◆ WHAT IS REQUIRED:
Locate and copy each line in the data that contains the word "these".

◆ Stored data:
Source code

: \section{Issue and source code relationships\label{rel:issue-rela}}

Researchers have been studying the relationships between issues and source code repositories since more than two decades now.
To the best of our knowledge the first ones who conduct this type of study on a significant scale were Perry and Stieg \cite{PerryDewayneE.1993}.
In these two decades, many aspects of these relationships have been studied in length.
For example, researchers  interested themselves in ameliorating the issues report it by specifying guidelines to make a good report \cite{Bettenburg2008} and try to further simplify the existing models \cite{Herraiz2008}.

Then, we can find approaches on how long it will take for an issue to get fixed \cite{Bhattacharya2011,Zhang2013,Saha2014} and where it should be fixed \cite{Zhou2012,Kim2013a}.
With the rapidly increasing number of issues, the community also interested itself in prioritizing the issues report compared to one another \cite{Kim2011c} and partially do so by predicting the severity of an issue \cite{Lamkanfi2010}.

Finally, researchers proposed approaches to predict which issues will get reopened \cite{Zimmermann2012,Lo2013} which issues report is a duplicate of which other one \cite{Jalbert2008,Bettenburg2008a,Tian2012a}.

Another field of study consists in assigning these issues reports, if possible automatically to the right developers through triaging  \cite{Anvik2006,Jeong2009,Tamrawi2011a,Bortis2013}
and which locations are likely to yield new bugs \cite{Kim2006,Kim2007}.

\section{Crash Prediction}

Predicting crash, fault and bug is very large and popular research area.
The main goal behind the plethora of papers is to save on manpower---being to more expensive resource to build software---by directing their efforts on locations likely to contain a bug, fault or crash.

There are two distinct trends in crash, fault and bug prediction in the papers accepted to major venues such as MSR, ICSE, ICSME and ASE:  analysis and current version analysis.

* * *

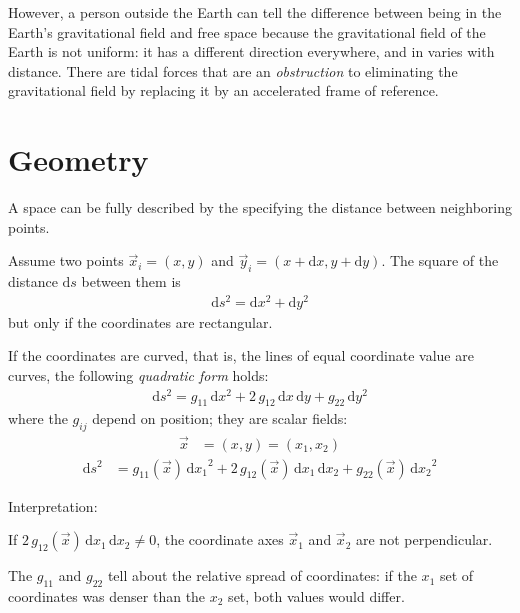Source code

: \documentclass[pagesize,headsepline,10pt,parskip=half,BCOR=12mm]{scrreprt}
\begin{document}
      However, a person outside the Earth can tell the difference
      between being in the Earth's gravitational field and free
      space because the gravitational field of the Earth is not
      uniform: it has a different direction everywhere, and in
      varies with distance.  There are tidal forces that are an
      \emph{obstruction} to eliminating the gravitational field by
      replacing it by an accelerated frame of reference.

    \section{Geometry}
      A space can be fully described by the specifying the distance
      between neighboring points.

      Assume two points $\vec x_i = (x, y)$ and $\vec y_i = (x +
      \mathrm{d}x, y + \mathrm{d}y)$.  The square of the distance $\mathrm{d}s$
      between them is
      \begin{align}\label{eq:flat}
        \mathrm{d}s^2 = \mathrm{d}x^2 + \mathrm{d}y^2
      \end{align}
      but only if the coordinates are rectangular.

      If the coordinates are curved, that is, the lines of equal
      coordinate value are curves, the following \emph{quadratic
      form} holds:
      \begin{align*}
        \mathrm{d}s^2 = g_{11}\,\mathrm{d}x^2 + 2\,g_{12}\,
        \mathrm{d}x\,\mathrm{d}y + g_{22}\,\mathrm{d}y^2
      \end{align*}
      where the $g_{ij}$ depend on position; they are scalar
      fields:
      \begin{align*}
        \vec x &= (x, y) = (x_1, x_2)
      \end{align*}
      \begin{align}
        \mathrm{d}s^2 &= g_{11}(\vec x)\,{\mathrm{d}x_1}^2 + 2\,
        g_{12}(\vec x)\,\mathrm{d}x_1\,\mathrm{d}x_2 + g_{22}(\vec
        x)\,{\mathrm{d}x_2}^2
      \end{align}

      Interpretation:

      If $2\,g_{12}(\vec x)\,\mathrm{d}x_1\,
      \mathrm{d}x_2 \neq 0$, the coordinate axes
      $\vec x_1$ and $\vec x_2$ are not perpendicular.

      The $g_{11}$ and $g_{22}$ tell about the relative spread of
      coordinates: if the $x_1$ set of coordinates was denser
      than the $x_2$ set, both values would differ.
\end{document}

◆ RESPONSE FOR THIS EXERCISE:
In these two decades, many aspects of these relationships have been studied in length.
Another field of study consists in assigning these issues reports, if possible automatically to the right developers through triaging  \cite{Anvik2006,Jeong2009,Tamrawi2011a,Bortis2013}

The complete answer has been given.